Welcome to ZombieLLM - a compact, fast, and delightfully undead language model. We started with the classic GPT-2 XL (1.5B) as the “corpse” and used an open GPT-OSS-20B teacher as the necromancer to bring it back to life. The goal is simple: deliver a witty, responsive assistant that runs comfortably on ordinary hardware, works offline, and keeps the playful zombie vibe without bloating your compute budget. Brains, but concise.
Under the hood, ZombieLLM learns in two major passes. First, we run instruction SFT with LoRA/DoRA on a blend of Dolly + Alpaca, teaching the model to follow instructions cleanly while keeping training efficient. Then we add a lightweight representation-level KD step that aligns internal features between teacher and student (think cosine-similarity in a shared projection space). This pairing retains the best behaviors of the big model while fitting them into a smaller, more frugal body.
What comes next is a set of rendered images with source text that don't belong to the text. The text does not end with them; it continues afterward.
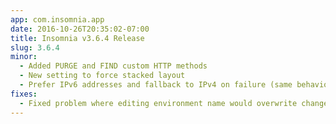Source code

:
 ```yaml
---
app: com.insomnia.app
date: 2016-10-26T20:35:02-07:00
title: Insomnia v3.6.4 Release
slug: 3.6.4
minor:
  - Added PURGE and FIND custom HTTP methods
  - New setting to force stacked layout
  - Prefer IPv6 addresses and fallback to IPv4 on failure (same behaviour as curl)
fixes:
  - Fixed problem where editing environment name would overwrite changes
---
```

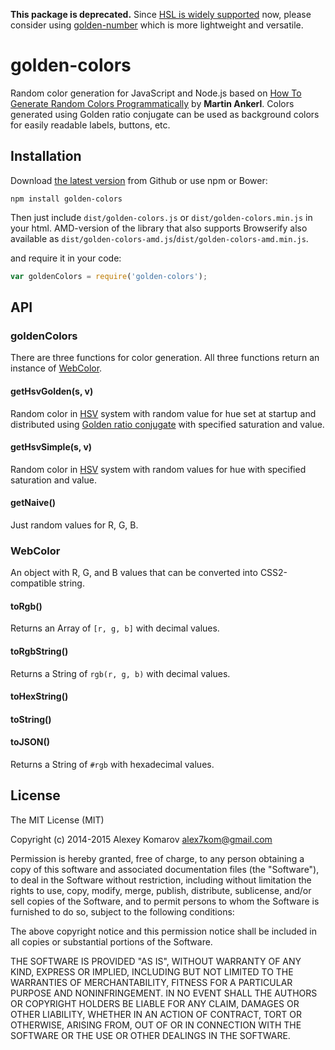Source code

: **This package is deprecated.** Since [HSL is widely supported](https://caniuse.com/?search=hsl) now, please consider using [golden-number](https://github.com/alex7kom/golden-number) which is more lightweight and versatile.

# golden-colors 

Random color generation for JavaScript and Node.js based on [How To Generate Random Colors Programmatically](http://martin.ankerl.com/2009/12/09/how-to-create-random-colors-programmatically/) by __Martin Ankerl__. Colors generated using Golden ratio conjugate can be used as background colors for easily readable labels, buttons, etc.

## Installation

Download [the latest version](https://github.com/Alex7Kom/golden-colors/releases/latest) from Github or use npm or Bower:

```
npm install golden-colors
```

Then just include `dist/golden-colors.js` or `dist/golden-colors.min.js` in your html. AMD-version of the library that also supports Browserify also available as `dist/golden-colors-amd.js`/`dist/golden-colors-amd.min.js`.

and require it in your code:

```js
var goldenColors = require('golden-colors');
```

## API

### goldenColors

There are three functions for color generation. All three functions return an instance of [WebColor](#webcolor).

#### getHsvGolden(s, v)

Random color in [HSV](https://en.wikipedia.org/wiki/HSL_and_HSV) system with random value for hue set at startup and distributed using [Golden ratio conjugate](https://en.wikipedia.org/wiki/Golden_ratio#Golden_ratio_conjugate) with specified saturation and value.

#### getHsvSimple(s, v)

Random color in [HSV](https://en.wikipedia.org/wiki/HSL_and_HSV) system with random values for hue with specified saturation and value.

#### getNaive()

Just random values for R, G, B.

### WebColor

An object with R, G, and B values that can be converted into CSS2-compatible string.

#### toRgb()

Returns an Array of `[r, g, b]` with decimal values.

#### toRgbString()

Returns a String of `rgb(r, g, b)` with decimal values.

#### toHexString()
#### toString()
#### toJSON()

Returns a String of `#rgb` with hexadecimal values.

## License

The MIT License (MIT)

Copyright (c) 2014-2015 Alexey Komarov <alex7kom@gmail.com>

Permission is hereby granted, free of charge, to any person obtaining a copy of
this software and associated documentation files (the "Software"), to deal in
the Software without restriction, including without limitation the rights to
use, copy, modify, merge, publish, distribute, sublicense, and/or sell copies of
the Software, and to permit persons to whom the Software is furnished to do so,
subject to the following conditions:

The above copyright notice and this permission notice shall be included in all
copies or substantial portions of the Software.

THE SOFTWARE IS PROVIDED "AS IS", WITHOUT WARRANTY OF ANY KIND, EXPRESS OR
IMPLIED, INCLUDING BUT NOT LIMITED TO THE WARRANTIES OF MERCHANTABILITY, FITNESS
FOR A PARTICULAR PURPOSE AND NONINFRINGEMENT. IN NO EVENT SHALL THE AUTHORS OR
COPYRIGHT HOLDERS BE LIABLE FOR ANY CLAIM, DAMAGES OR OTHER LIABILITY, WHETHER
IN AN ACTION OF CONTRACT, TORT OR OTHERWISE, ARISING FROM, OUT OF OR IN
CONNECTION WITH THE SOFTWARE OR THE USE OR OTHER DEALINGS IN THE SOFTWARE.
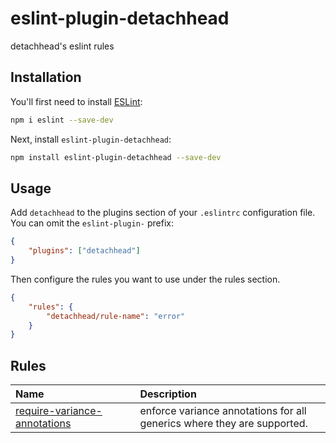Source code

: # eslint-plugin-detachhead

detachhead&#39;s eslint rules

## Installation

You'll first need to install [ESLint](https://eslint.org/):

```sh
npm i eslint --save-dev
```

Next, install `eslint-plugin-detachhead`:

```sh
npm install eslint-plugin-detachhead --save-dev
```

## Usage

Add `detachhead` to the plugins section of your `.eslintrc` configuration file. You can omit the `eslint-plugin-` prefix:

```json
{
    "plugins": ["detachhead"]
}
```

Then configure the rules you want to use under the rules section.

```json
{
    "rules": {
        "detachhead/rule-name": "error"
    }
}
```

## Rules

<!-- begin auto-generated rules list -->

| Name                                                                       | Description                                                             |
| :------------------------------------------------------------------------- | :---------------------------------------------------------------------- |
| [require-variance-annotations](docs/rules/require-variance-annotations.md) | enforce variance annotations for all generics where they are supported. |

<!-- end auto-generated rules list -->
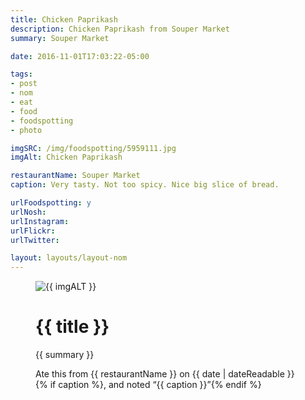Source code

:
```yaml
---
title: Chicken Paprikash
description: Chicken Paprikash from Souper Market
summary: Souper Market

date: 2016-11-01T17:03:22-05:00

tags:
- post
- nom
- eat
- food
- foodspotting
- photo

imgSRC: /img/foodspotting/5959111.jpg
imgAlt: Chicken Paprikash

restaurantName: Souper Market
caption: Very tasty. Not too spicy. Nice big slice of bread.

urlFoodspotting: y
urlNosh:
urlInstagram:
urlFlickr:
urlTwitter:

layout: layouts/layout-nom
---
```

<figure class="nom">
	<img class="u-photo img-border" src="{{ imgSRC }}" alt="{{ imgALT }}">
	<figcaption>
		<h1 class="title p-name">{{ title }}</h1>
		<p class="summary">{{ summary }}</p>
		<p>Ate this from {{ restaurantName }} on <time class="dt-published" datetime="{{ date | dateIso }}">{{ date | dateReadable }}</time>{% if caption %}, and noted <q class="caption">{{ caption }}</q>{% endif %}
	</figcaption>
</figure>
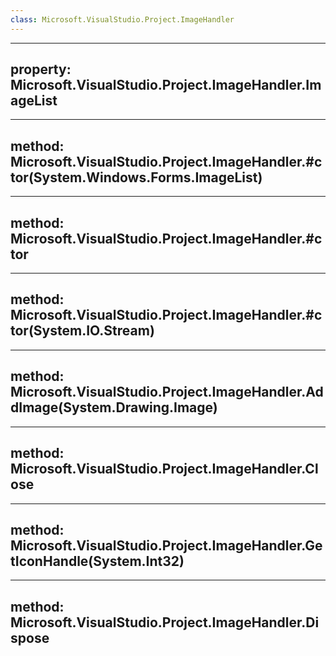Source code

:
 ```yaml
---
class: Microsoft.VisualStudio.Project.ImageHandler
---
```


---
property: Microsoft.VisualStudio.Project.ImageHandler.ImageList
---

---
method: Microsoft.VisualStudio.Project.ImageHandler.#ctor(System.Windows.Forms.ImageList)
---

---
method: Microsoft.VisualStudio.Project.ImageHandler.#ctor
---

---
method: Microsoft.VisualStudio.Project.ImageHandler.#ctor(System.IO.Stream)
---

---
method: Microsoft.VisualStudio.Project.ImageHandler.AddImage(System.Drawing.Image)
---

---
method: Microsoft.VisualStudio.Project.ImageHandler.Close
---

---
method: Microsoft.VisualStudio.Project.ImageHandler.GetIconHandle(System.Int32)
---

---
method: Microsoft.VisualStudio.Project.ImageHandler.Dispose
---

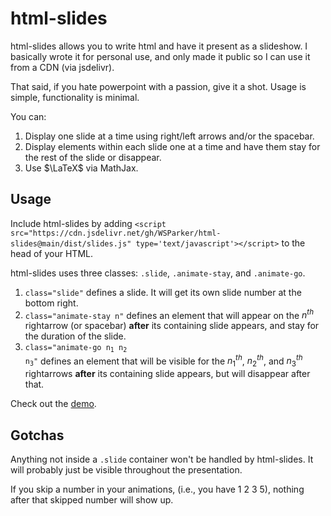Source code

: # html-slides

html-slides allows you to write html and have it present as a slideshow. I
basically wrote it for personal use, and only made it public so I can use it from
a CDN (via jsdelivr).

That said, if you hate powerpoint with a passion, give it a shot. Usage is
simple, functionality is minimal.

You can:

1. Display one slide at a time using right/left arrows and/or the spacebar.
2. Display elements within each slide one at a time and have them stay for the rest of the slide or disappear.
3. Use $\LaTeX$ via MathJax.

## Usage

Include html-slides by adding ```<script src="https://cdn.jsdelivr.net/gh/WSParker/html-slides@main/dist/slides.js" type='text/javascript'></script>``` to the head of your HTML.

html-slides uses three classes: ```.slide```, ```.animate-stay```, and ```.animate-go```.

1. ```class="slide"``` defines a slide. It will get its own slide number at the bottom right.
2. ```class="animate-stay n"``` defines an element that will appear on the $n^{th}$ rightarrow (or spacebar) **after** its containing slide appears, and stay for the duration of the slide.
3. <code>class="animate-go n<sub>1</sub> n<sub>2</sub> n<sub>3</sub>"</code> defines an element that will be visible for the $n_1^{th}$, $n_2^{th}$, and $n_3^{th}$ rightarrows **after** its containing slide appears, but will disappear after that.

Check out the [demo](demo/demo.html).

## Gotchas

Anything not inside a ```.slide``` container won't be handled by html-slides. It will probably just be visible throughout the presentation.

If you skip a number in your animations, (i.e., you have 1 2 3 5), nothing after that skipped number will show up.
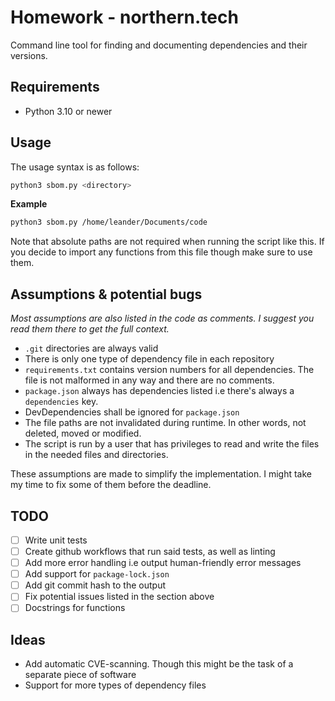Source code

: # Homework - northern.tech

Command line tool for finding and documenting dependencies and their versions.

## Requirements

- Python 3.10 or newer

## Usage

The usage syntax is as follows:

```bash
python3 sbom.py <directory>
```

**Example**

```bash
python3 sbom.py /home/leander/Documents/code
```

Note that absolute paths are not required when running the script like this. If you decide to import any functions from this file though make sure to use them.

## Assumptions & potential bugs

_Most assumptions are also listed in the code as comments. I suggest you read them there to get the full context._

- `.git` directories are always valid
- There is only one type of dependency file in each repository
- `requirements.txt` contains version numbers for all dependencies. The file is not malformed in any way and there are no comments.
- `package.json` always has dependencies listed i.e there's always a `dependencies` key.
- DevDependencies shall be ignored for `package.json`
- The file paths are not invalidated during runtime. In other words, not deleted, moved or modified.
- The script is run by a user that has privileges to read and write the files in the needed files and directories.

These assumptions are made to simplify the implementation. I might take my time to fix some of them before the deadline.

## TODO

- [ ] Write unit tests
- [ ] Create github workflows that run said tests, as well as linting
- [ ] Add more error handling i.e output human-friendly error messages
- [ ] Add support for `package-lock.json`
- [ ] Add git commit hash to the output
- [ ] Fix potential issues listed in the section above
- [ ] Docstrings for functions

## Ideas

- Add automatic CVE-scanning. Though this might be the task of a separate piece of software
- Support for more types of dependency files
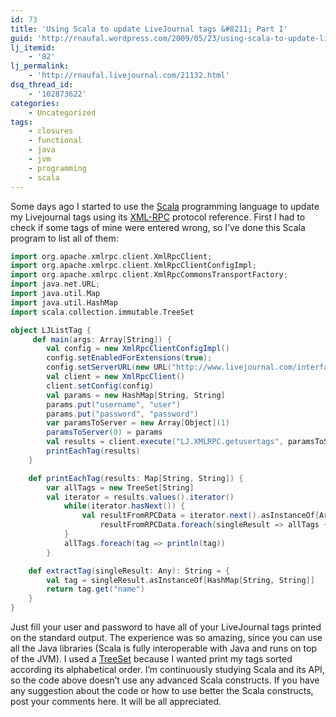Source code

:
 ```yaml
---
id: 73
title: 'Using Scala to update LiveJournal tags &#8211; Part I'
guid: 'http://rnaufal.wordpress.com/2009/05/23/using-scala-to-update-livejournal-tags-part-i/'
lj_itemid:
    - '82'
lj_permalink:
    - 'http://rnaufal.livejournal.com/21132.html'
dsq_thread_id:
    - '102873622'
categories:
    - Uncategorized
tags:
    - closures
    - functional
    - java
    - jvm
    - programming
    - scala
---
```


Some days ago I started to use the [Scala](http://www.scala-lang.org/) programming language to update my Livejournal tags using its [XML-RPC](http://en.wikipedia.org/wiki/XML-RPC) protocol reference. First I had to check if some tags of mine were entered wrong, so I’ve done this Scala program to list all of them:

```scala
import org.apache.xmlrpc.client.XmlRpcClient;
import org.apache.xmlrpc.client.XmlRpcClientConfigImpl;
import org.apache.xmlrpc.client.XmlRpcCommonsTransportFactory;
import java.net.URL;
import java.util.Map
import java.util.HashMap
import scala.collection.immutable.TreeSet

object LJListTag {
     def main(args: Array[String]) {
        val config = new XmlRpcClientConfigImpl()
        config.setEnabledForExtensions(true);
        config.setServerURL(new URL("http://www.livejournal.com/interface/xmlrpc"))
        val client = new XmlRpcClient()
        client.setConfig(config)
        val params = new HashMap[String, String]
        params.put("username", "user")
        params.put("password", "password")
        var paramsToServer = new Array[Object](1)
        paramsToServer(0) = params
        val results = client.execute("LJ.XMLRPC.getusertags", paramsToServer).asInstanceOf[Map[String, String]];
        printEachTag(results)
    }

    def printEachTag(results: Map[String, String]) {
        var allTags = new TreeSet[String]
        val iterator = results.values().iterator()
            while(iterator.hasNext()) {
                val resultFromRPCData = iterator.next().asInstanceOf[Array[Any]]
                    resultFromRPCData.foreach(singleResult => allTags += extractTag(singleResult))
            }
            allTags.foreach(tag => println(tag))
        }

    def extractTag(singleResult: Any): String = {
        val tag = singleResult.asInstanceOf[HashMap[String, String]]
        return tag.get("name")
    }
}
```

Just fill your user and password to have all of your LiveJournal tags printed on the standard output. The experience was so amazing, since you can use all the Java libraries (Scala is fully interoperable with Java and runs on top of the JVM). I used a [TreeSet](http://www.scala-lang.org/docu/files/api/scala/collection/immutable/TreeSet$object.html) because I wanted print my tags sorted according its alphabetical order. I’m continuously studying Scala and its API, so the code above doesn’t use any advanced Scala constructs. If you have any suggestion about the code or how to use better the Scala constructs, post your comments here. It will be all appreciated.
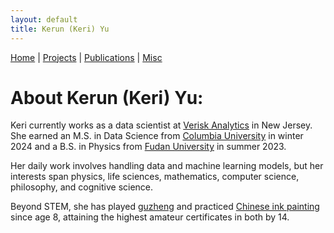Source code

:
 ```yaml
---
layout: default
title: Kerun (Keri) Yu
---
```

[Home](/) | [Projects](/projects/) | [Publications](/publications/) | [Misc](/misc/) 

# About Kerun (Keri) Yu:


Keri currently works as a data scientist at [Verisk Analytics](https://www.verisk.com/) in New Jersey. She earned an M.S. in Data Science from [Columbia University](https://datascience.columbia.edu/) in winter 2024 and a B.S. in Physics from [Fudan University](https://phys.fudan.edu.cn/) in summer 2023.

Her daily work involves handling data and machine learning models, but her interests span physics, life sciences, mathematics, computer science, philosophy, and cognitive science. 

Beyond STEM, she has played [guzheng](https://en.wikipedia.org/wiki/Guzheng) and practiced [Chinese ink painting](https://en.wikipedia.org/wiki/Chinese_painting) since age 8, attaining the highest amateur certificates in both by 14.
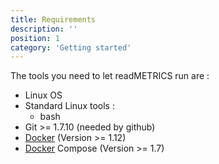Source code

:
```yaml
---
title: Requirements
description: ''
position: 1
category: 'Getting started'
---
```


The tools you need to let readMETRICS run are :
- Linux OS
- Standard Linux tools :
  - bash
- Git >= 1.7.10 (needed by github)
- [Docker](https://docs.docker.com/engine/install/) (Version >= 1.12)
- [Docker](https://docs.docker.com/compose/install/) Compose (Version >= 1.7)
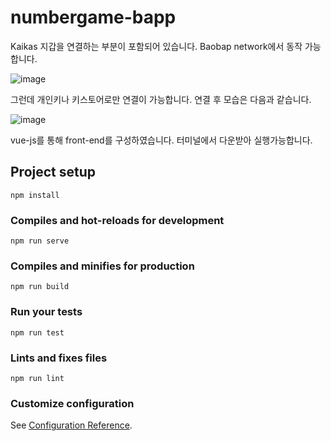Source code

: # numbergame-bapp

Kaikas 지갑을 연결하는 부분이 포함되어 있습니다.
Baobap network에서 동작 가능합니다.

![image](https://user-images.githubusercontent.com/79504024/155177737-526eb81d-9ac6-4530-a577-38b208913ce3.png)

그런데 개인키나 키스토어로만 연결이 가능합니다.
연결 후 모습은 다음과 같습니다.

![image](https://user-images.githubusercontent.com/79504024/155178516-674ae196-c8f9-4830-9ba5-e0abb4423960.png)


vue-js를 통해 front-end를 구성하였습니다. 터미널에서 다운받아 실행가능합니다.

## Project setup
```
npm install
```

### Compiles and hot-reloads for development
```
npm run serve
```

### Compiles and minifies for production
```
npm run build
```

### Run your tests
```
npm run test
```

### Lints and fixes files
```
npm run lint
```

### Customize configuration
See [Configuration Reference](https://cli.vuejs.org/config/).
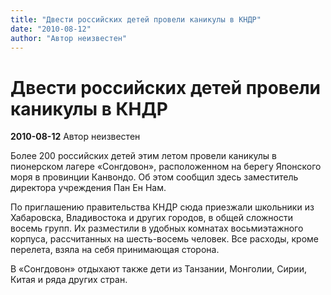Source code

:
 ```yaml
---
title: "Двести российских детей провели каникулы в КНДР"
date: "2010-08-12"
author: "Автор неизвестен"
---
```


# Двести российских детей провели каникулы в КНДР

**2010-08-12** Автор неизвестен

Более 200 российских детей этим летом провели каникулы в пионерском лагере «Сонгдовон», расположенном на берегу Японского моря в провинции Канвондо. Об этом сообщил здесь заместитель директора учреждения Пан Ен Нам.

По приглашению правительства КНДР сюда приезжали школьники из Хабаровска, Владивостока и других городов, в общей сложности восемь групп. Их разместили в удобных комнатах восьмиэтажного корпуса, рассчитанных на шесть-восемь человек. Все расходы, кроме перелета, взяла на себя принимающая сторона.

В «Сонгдовон» отдыхают также дети из Танзании, Монголии, Сирии, Китая и ряда других стран.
After the brain transplant comes personality and domain sense. We apply a Survival pass to ground responses in practical, resilient know-how (water, shelter, first aid basics, risk awareness). A short Persona booster then stabilizes the undead voice so answers stay consistent, concise, and helpful without drifting into role-play excess. The end result is a model that sounds like itself, resists rambling, and defaults to “I don’t know” when context is missing.
Deployment is intentionally frictionless. We ship as GGUF for drop-in use with llama.cpp and Ollama. The provided Ollama template is stateless by design: every prompt is treated as a new conversation, which helps with privacy, reproducibility, and evaluation. You get the interactive feel you want without hidden history—perfect for demos, tinkering, and clean benchmarks.
Research use only. ZombieLLM is an experimental artifact meant for exploration, evaluation, and fun. It may produce incorrect, biased, or misleading outputs and is not intended for production or for professional advice (medical, legal, financial, or safety-critical). Always keep a human in the loop, apply your own filters and safeguards, and verify important claims. If that all sounds good, welcome aboard—enjoy the reanimation.